Introducing Agile

Your company is thinking about the best way to introduce Agile. Here is my thoughts on the best way to do it. I think there are two keys to a successful implementation especially if you have been in the waterfall for awhile. I know what you are thinking…

“We just make the switch to agile and move forward.”

I have done that without much success. That could have been us but we had your usual bell curve of people. Your top performers will naturally gravitate towards Agile and will adapt quickly in my experience. But there will be resistance for a variety of reasons and possibly from your higher performers if they feel that waterfall is what got them recognized.

Pilot

You need to provide ammunition for your Agile evangelists. The single best way to do that is to have a team successfully doing Agile and talking about how great it is. It is like a gift that keeps on giving. The team is happy, product is improving and shipping faster, transparency is up. All good things! This becomes infectious. The team starts talking with people who are not in the Agile team and saying how much they like it. Management and especially senior management is happy because they really know what is happening (assuming they are paying attention but that is another blog post) and the top features are showing up every two-three weeks.

Not only is it infectious, but it undermines the neigh naysayers at the same time. When they say it cannot be done — and trust me they will — you just point at the functioning team and say maybe not.

Training

“I don’t need any training to understand Agile. It is incredibly straightforward. I read some Web sites and bought a couple of books.”

Well, I can say that is a great start. It will give you a decent foundation. But I would ask you would you want someone to perform a tracheotomy on you after reading a web site or two?
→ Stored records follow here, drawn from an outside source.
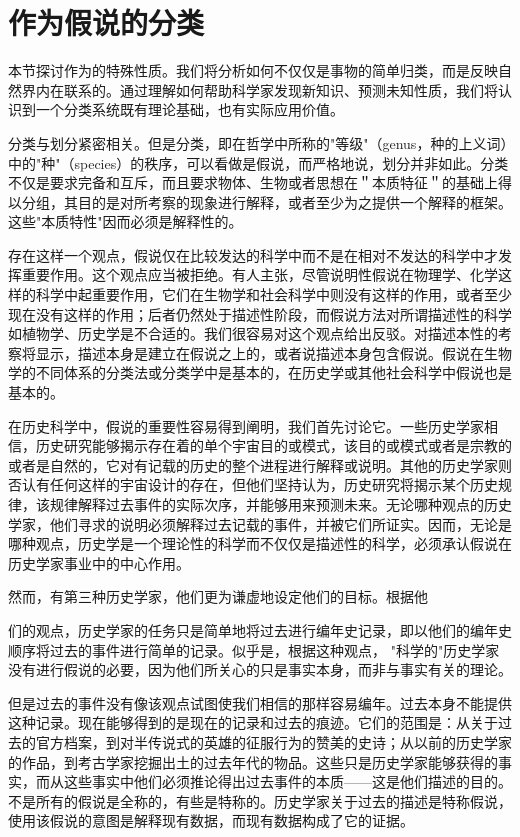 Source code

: \section{作为假说的分类}

\begin{logicbox}[title=引言]
本节探讨作为的特殊性质。我们将分析如何不仅仅是事物的简单归类，而是反映自然界内在联系的。通过理解如何帮助科学家发现新知识、预测未知性质，我们将认识到一个分类系统既有理论基础，也有实际应用价值。
\end{logicbox}

分类与划分紧密相关。但是分类，即在哲学中所称的"等级"（genus，种的上义词）中的"种"（species）的秩序，可以看做是假说，而严格地说，划分并非如此。分类不仅是要求完备和互斥，而且要求物体、生物或者思想在＂本质特征＂的基础上得以分组，其目的是对所考察的现象进行解释，或者至少为之提供一个解释的框架。这些"本质特性"因而必须是解释性的。

存在这样一个观点，假说仅在比较发达的科学中而不是在相对不发达的科学中才发挥重要作用。这个观点应当被拒绝。有人主张，尽管说明性假说在物理学、化学这样的科学中起重要作用，它们在生物学和社会科学中则没有这样的作用，或者至少现在没有这样的作用；后者仍然处于描述性阶段，而假说方法对所谓描述性的科学如植物学、历史学是不合适的。我们很容易对这个观点给出反驳。对描述本性的考察将显示，描述本身是建立在假说之上的，或者说描述本身包含假说。假说在生物学的不同体系的分类法或分类学中是基本的，在历史学或其他社会科学中假说也是基本的。

在历史科学中，假说的重要性容易得到阐明，我们首先讨论它。一些历史学家相信，历史研究能够揭示存在着的单个宇宙目的或模式，该目的或模式或者是宗教的或者是自然的，它对有记载的历史的整个进程进行解释或说明。其他的历史学家则否认有任何这样的宇宙设计的存在，但他们坚持认为，历史研究将揭示某个历史规律，该规律解释过去事件的实际次序，并能够用来预测未来。无论哪种观点的历史学家，他们寻求的说明必须解释过去记载的事件，并被它们所证实。因而，无论是哪种观点，历史学是一个理论性的科学而不仅仅是描述性的科学，必须承认假说在历史学家事业中的中心作用。

然而，有第三种历史学家，他们更为谦虚地设定他们的目标。根据他

们的观点，历史学家的任务只是简单地将过去进行编年史记录，即以他们的编年史顺序将过去的事件进行简单的记录。似乎是，根据这种观点， "科学的"历史学家没有进行假说的必要，因为他们所关心的只是事实本身，而非与事实有关的理论。

但是过去的事件没有像该观点试图使我们相信的那样容易编年。过去本身不能提供这种记录。现在能够得到的是现在的记录和过去的痕迹。它们的范围是：从关于过去的官方档案，到对半传说式的英雄的征服行为的赞美的史诗；从以前的历史学家的作品，到考古学家挖掘出土的过去年代的物品。这些只是历史学家能够获得的事实，而从这些事实中他们必须推论得出过去事件的本质——这是他们描述的目的。不是所有的假说是全称的，有些是特称的。历史学家关于过去的描述是特称假说，使用该假说的意图是解释现有数据，而现有数据构成了它的证据。

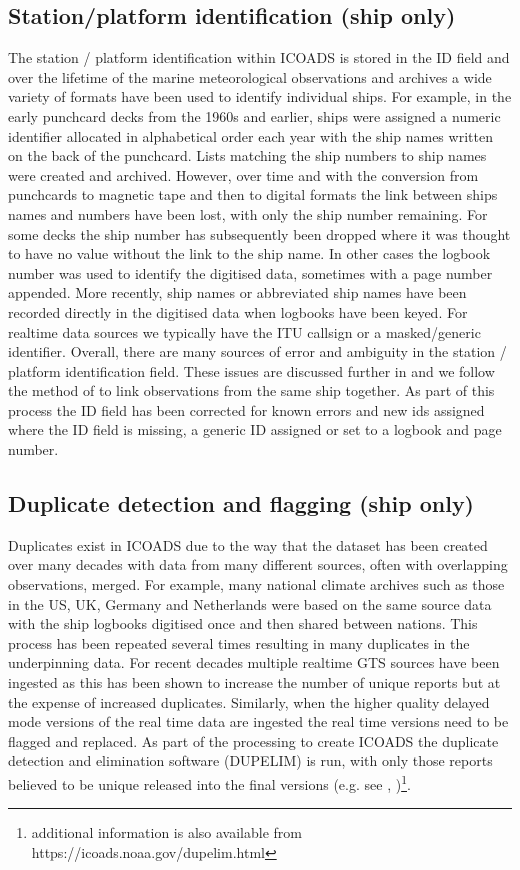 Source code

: \FloatBarrier
\subsection{Station/platform identification (ship only)}
The station / platform identification within ICOADS is stored in the ID field and over the lifetime of the marine meteorological observations and archives a wide variety of formats have been used to identify individual ships. 
For example, in the early punchcard decks from the 1960s and earlier, ships were assigned a numeric identifier allocated in alphabetical order each year with the ship names written on the back of the punchcard. Lists matching the ship numbers to ship names were created and archived. 
However, over time and with the conversion from punchcards to magnetic tape and then to digital formats the link between ships names and numbers have been lost, with only the ship number remaining.
For some decks the ship number has subsequently been dropped where it was thought to have no value without the link to the ship name.
In other cases the logbook number was used to identify the digitised data, sometimes with a page number appended.
More recently, ship names or abbreviated ship names have been recorded directly in the digitised data when logbooks have been keyed.
For realtime data sources we typically have the ITU callsign or a masked/generic identifier.
Overall, there are many sources of error and ambiguity in the station / platform identification field.
These issues are discussed further in \cite{Carella2017_tracking} and we follow the method of \cite{Carella2017_tracking} to link observations from the same ship together.
As part of this process the ID field has been corrected for known errors and new ids assigned where the ID field is missing, a generic ID assigned or set to a logbook and page number.
\FloatBarrier
\subsection{Duplicate detection and flagging (ship only)} \label{ship-dupelim}
Duplicates exist in ICOADS due to the way that the dataset has been created over many decades with data from many different sources, often with overlapping observations, merged. 
For example, many national climate archives such as those in the US, UK, Germany and Netherlands were based on the same source data with the ship logbooks digitised once and then shared between nations. 
This process has been repeated several times resulting in many duplicates in the underpinning data. 
For recent decades multiple realtime GTS sources have been ingested as this has been shown to increase the number of unique reports but at the expense of increased duplicates. 
Similarly, when the higher quality delayed mode versions of the real time data are ingested the real time versions need to be flagged and replaced. 
As part of the processing to create ICOADS the duplicate detection and elimination software (DUPELIM) is run, with only those reports believed to be unique released into the final versions (e.g. see \cite{Freeman2017}, \cite{Woodruff2011})\footnote{additional information is also available from https://icoads.noaa.gov/dupelim.html}.

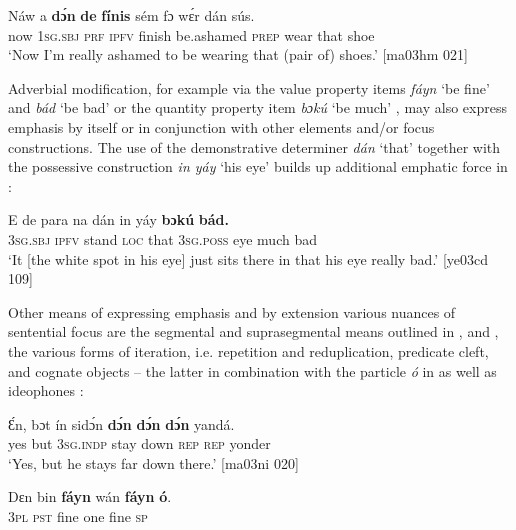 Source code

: \ea%
    \label{ex:key:743}
    \gll Náw    a    \textbf{dɔ́n}  \textbf{de}  \textbf{fínis}  sém  
fɔ  wɛ́r    dán    sús.\\
now    \textsc{1sg.sbj}  \textsc{prf}  \textsc{ipfv}  finish  be.ashamed
\textsc{prep}  wear  that    shoe\\

\glt ‘Now I’m really ashamed to be wearing that (pair of) shoes.’ [ma03hm 021]
\z

Adverbial modification, for example via the value property items \textit{fáyn} ‘be fine’ and \textit{bád} ‘be bad’ or the quantity property item \textit{bɔkú} ‘be much’ , may also express emphasis by itself or in conjunction with other elements and/or focus constructions. The use of the demonstrative determiner \textit{dán} ‘that’ together with the possessive construction \textit{in yáy} ‘his eye’ builds up additional emphatic force in :


\ea%
    \label{ex:key:744}
    \gll E    de  para    na  dán  in    yáy  \textbf{bɔkú}  \textbf{bád.}\\
\textsc{3sg.sbj}  \textsc{ipfv}  stand  \textsc{loc}  that  \textsc{3sg.poss}  eye  much  bad\\

\glt ‘It [the white spot in his eye] just sits there in that his eye really bad.’ [ye03cd 109]
\z

Other means of expressing emphasis and by extension various nuances of sentential focus are the segmental and suprasegmental means outlined in ,  and , the various forms of iteration, i.e. repetition  and reduplication, predicate cleft, and cognate objects – the latter in combination with the particle \textit{ó} in  as well as ideophones :


\ea%
    \label{ex:key:745}
    \gll Ɛ́n,  bɔt  ín    sidɔ́n  \textbf{dɔ́n}    \textbf{dɔ́n}     \textbf{dɔ́n}    yandá.\\
yes  but  \textsc{3sg.indp}  stay    down  \textsc{rep}    \textsc{rep}    yonder\\

\glt ‘Yes, but he stays far down there.’ [ma03ni 020]
\z


\ea%
    \label{ex:key:746}
    \gll Dɛn  bin  \textbf{fáyn}  wán    \textbf{fáyn}  \textbf{ó}.\\
\textsc{3pl}  \textsc{pst}  fine    one    fine    \textsc{sp}\\

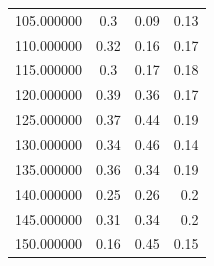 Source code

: \documentclass[a4paper,11pt]{report}
\begin{document}
\begin{figure}
\begin{tabular}{|l|c|c|r|}
105.000000&	0.3&	0.09&	0.13\\
110.000000&	0.32&	0.16&	0.17\\
115.000000&	0.3&	0.17&	0.18\\
120.000000&	0.39&	0.36&	0.17\\
125.000000&	0.37&	0.44&	0.19\\
130.000000&	0.34&	0.46&	0.14\\
135.000000&	0.36&	0.34&	0.19\\
140.000000&	0.25&	0.26&	0.2\\
145.000000&	0.31&	0.34&	0.2\\
150.000000&	0.16&	0.45&	0.15\\

\hline


\hline
\end{tabular}
\end{figure}
\end{document}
I thought not. I think understanding the framework is actually very easy. Christ, the manifesto is twelve steps er I mean principles. It is not the PMBOK now is it… In my experience, the change experience is much, much harder without training. Training is invaluable if you get the whole team to take the training. I have been very lucky to have participated in several classes with two great instructors. One did CSM and senior management training and the other did CSM and CSPO training. I was in almost all of these classes and engagement was very high and people left the training very excited.

The best part of training is level setting everyone and getting them away from work for a couple of days to focus on the framework. We also split up the pilot group and put one at each table in the CSM training and it helped calm the naysayers and those who are less engaged.

Even better is getting senior management involved in a shorter, simpler version of the training. Then everyone is using the same terminology. You don’t have to explain to senior management what a burndown chart is or where their EVM charts went.